Verlassenschaftsabhandlung
Verlassenschaftsabhandlung, gerichtliches Verfahren zur Feststellung des von einem Verstorbenen hinterlassenen Vermögens und zur Ermittlung der Erben. Bis 1849 war zur Durchführung der Verlassenschaftsabhandlung die Grundherrschaft zuständig, in deren Sprengel der Verstorbene gewohnt hatte, im Wiener Burgfrieden demnach alternativ die Stadtgemeinde. (Magistrat) sowie beispielsweise das Schottenstift, das landesfürstliche Vizedomamt und das Bürgerspital.

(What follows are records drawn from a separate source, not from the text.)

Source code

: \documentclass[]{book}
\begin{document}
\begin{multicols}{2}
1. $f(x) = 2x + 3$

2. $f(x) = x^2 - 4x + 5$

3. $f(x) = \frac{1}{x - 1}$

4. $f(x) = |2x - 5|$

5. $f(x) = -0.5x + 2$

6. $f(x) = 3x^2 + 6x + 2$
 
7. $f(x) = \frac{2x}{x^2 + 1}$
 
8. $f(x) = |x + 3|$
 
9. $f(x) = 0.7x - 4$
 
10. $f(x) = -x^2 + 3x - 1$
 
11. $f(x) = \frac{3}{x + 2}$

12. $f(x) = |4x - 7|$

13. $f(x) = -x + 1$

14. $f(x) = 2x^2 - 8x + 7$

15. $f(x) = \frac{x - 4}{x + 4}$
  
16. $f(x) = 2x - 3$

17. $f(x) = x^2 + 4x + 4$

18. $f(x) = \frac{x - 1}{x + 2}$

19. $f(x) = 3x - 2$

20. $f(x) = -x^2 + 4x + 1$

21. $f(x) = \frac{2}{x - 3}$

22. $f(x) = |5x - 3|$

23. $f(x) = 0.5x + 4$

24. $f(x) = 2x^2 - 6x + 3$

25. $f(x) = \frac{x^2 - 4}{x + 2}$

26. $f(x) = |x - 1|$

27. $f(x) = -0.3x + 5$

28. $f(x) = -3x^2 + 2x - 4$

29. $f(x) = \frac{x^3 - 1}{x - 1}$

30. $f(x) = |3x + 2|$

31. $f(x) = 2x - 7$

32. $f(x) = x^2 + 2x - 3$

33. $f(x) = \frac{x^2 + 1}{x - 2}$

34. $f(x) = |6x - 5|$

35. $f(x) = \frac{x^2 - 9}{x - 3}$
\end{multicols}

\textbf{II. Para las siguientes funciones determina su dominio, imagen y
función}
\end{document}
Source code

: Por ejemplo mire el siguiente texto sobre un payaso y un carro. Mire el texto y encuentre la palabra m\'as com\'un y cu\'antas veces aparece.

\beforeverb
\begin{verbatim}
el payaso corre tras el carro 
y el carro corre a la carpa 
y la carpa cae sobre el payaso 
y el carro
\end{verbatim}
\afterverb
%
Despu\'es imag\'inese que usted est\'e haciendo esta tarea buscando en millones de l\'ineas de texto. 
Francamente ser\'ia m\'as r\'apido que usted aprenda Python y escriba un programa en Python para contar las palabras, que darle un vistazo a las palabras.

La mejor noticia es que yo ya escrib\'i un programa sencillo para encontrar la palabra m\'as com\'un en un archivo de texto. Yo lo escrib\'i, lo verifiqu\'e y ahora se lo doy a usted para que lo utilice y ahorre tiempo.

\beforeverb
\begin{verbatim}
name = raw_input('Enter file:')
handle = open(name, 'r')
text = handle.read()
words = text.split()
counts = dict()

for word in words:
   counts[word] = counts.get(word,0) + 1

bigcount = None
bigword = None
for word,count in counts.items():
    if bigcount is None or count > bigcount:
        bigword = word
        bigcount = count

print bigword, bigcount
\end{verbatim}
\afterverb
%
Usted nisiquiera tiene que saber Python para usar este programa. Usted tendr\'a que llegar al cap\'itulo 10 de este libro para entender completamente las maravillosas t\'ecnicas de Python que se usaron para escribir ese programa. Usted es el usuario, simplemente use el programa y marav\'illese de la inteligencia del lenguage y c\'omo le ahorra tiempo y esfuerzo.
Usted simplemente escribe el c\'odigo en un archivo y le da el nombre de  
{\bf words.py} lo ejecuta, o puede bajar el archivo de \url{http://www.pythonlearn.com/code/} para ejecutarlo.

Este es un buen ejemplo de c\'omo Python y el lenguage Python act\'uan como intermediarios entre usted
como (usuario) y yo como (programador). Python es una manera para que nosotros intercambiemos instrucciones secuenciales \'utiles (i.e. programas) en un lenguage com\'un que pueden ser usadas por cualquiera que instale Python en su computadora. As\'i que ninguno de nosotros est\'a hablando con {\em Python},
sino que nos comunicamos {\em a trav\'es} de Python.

Das Verfahren begann mit der "Sperre" (amtlich Sicherstellung), Inventarisierung (der wir beispielsweise im Vormärz wegen der Zensur komplette Bücherlisten zu verdanken haben) und Schätzung des Nachlasses durch Beamte des grundherrschaftlichen Gerichts, worüber ein Protokoll (die "Sperr-Relation") aufgenommen wurde. Dann erfolgte die Ermittlung der Erben, entweder anhand eines (mündlich bezeugten oder schriftlichen) Testaments, eines Erbvertrags oder (wenn solche Dokumente nicht vorlagen) durch Feststellung des nächsten Blutsverwandten. Mit der Einantwortung (das heißt der Aufhebung der Sperre und Ausfolgung des Nachlasses an die Erben) war das Verfahren abgeschlossen. An den Grundherrn waren bestimmte Abgaben (Mortuarium oder Todfallsaufnahme, Laudemium oder Anleit) und Taxen (Verwaltungsgebühren) zu entrichten.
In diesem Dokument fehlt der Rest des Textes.